REQUIRED WORK: Output the data below exactly, down to the last character.

┌──

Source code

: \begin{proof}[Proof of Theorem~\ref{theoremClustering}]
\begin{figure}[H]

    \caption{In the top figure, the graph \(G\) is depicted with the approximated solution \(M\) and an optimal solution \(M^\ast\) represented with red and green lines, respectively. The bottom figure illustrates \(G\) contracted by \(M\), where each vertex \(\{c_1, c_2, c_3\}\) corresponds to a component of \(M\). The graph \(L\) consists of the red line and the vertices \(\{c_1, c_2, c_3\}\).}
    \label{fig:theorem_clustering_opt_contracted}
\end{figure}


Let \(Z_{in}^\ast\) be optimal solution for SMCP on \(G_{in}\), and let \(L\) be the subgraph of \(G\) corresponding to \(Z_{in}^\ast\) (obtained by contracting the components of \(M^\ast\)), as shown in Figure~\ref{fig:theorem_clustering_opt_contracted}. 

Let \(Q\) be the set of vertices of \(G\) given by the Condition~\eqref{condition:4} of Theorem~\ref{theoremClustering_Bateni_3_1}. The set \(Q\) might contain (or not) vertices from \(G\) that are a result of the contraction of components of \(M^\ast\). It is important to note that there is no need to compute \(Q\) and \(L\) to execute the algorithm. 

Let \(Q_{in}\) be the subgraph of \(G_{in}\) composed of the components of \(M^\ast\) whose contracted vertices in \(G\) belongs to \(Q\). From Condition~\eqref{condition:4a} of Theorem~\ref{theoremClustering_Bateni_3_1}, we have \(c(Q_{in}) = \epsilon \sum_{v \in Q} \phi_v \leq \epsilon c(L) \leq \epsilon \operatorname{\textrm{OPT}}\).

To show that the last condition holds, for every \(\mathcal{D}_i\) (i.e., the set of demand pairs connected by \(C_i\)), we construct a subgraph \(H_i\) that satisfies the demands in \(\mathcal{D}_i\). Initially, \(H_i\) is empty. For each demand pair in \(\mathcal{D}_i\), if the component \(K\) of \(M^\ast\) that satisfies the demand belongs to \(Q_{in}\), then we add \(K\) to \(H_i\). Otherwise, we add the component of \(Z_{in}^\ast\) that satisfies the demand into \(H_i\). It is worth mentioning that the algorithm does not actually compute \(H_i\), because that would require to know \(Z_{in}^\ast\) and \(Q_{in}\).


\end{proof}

└──

ANSWER FOR THIS EXERCISE:
Source code

: \begin{proof}[Proof of Theorem~\ref{theoremClustering}]
\begin{figure}[H]

    \caption{In the top figure, the graph \(G\) is depicted with the approximated solution \(M\) and an optimal solution \(M^\ast\) represented with red and green lines, respectively. The bottom figure illustrates \(G\) contracted by \(M\), where each vertex \(\{c_1, c_2, c_3\}\) corresponds to a component of \(M\). The graph \(L\) consists of the red line and the vertices \(\{c_1, c_2, c_3\}\).}
    \label{fig:theorem_clustering_opt_contracted}
\end{figure}


Let \(Z_{in}^\ast\) be optimal solution for SMCP on \(G_{in}\), and let \(L\) be the subgraph of \(G\) corresponding to \(Z_{in}^\ast\) (obtained by contracting the components of \(M^\ast\)), as shown in Figure~\ref{fig:theorem_clustering_opt_contracted}. 

Let \(Q\) be the set of vertices of \(G\) given by the Condition~\eqref{condition:4} of Theorem~\ref{theoremClustering_Bateni_3_1}. The set \(Q\) might contain (or not) vertices from \(G\) that are a result of the contraction of components of \(M^\ast\). It is important to note that there is no need to compute \(Q\) and \(L\) to execute the algorithm. 

Let \(Q_{in}\) be the subgraph of \(G_{in}\) composed of the components of \(M^\ast\) whose contracted vertices in \(G\) belongs to \(Q\). From Condition~\eqref{condition:4a} of Theorem~\ref{theoremClustering_Bateni_3_1}, we have \(c(Q_{in}) = \epsilon \sum_{v \in Q} \phi_v \leq \epsilon c(L) \leq \epsilon \operatorname{\textrm{OPT}}\).

To show that the last condition holds, for every \(\mathcal{D}_i\) (i.e., the set of demand pairs connected by \(C_i\)), we construct a subgraph \(H_i\) that satisfies the demands in \(\mathcal{D}_i\). Initially, \(H_i\) is empty. For each demand pair in \(\mathcal{D}_i\), if the component \(K\) of \(M^\ast\) that satisfies the demand belongs to \(Q_{in}\), then we add \(K\) to \(H_i\). Otherwise, we add the component of \(Z_{in}^\ast\) that satisfies the demand into \(H_i\). It is worth mentioning that the algorithm does not actually compute \(H_i\), because that would require to know \(Z_{in}^\ast\) and \(Q_{in}\).


\end{proof}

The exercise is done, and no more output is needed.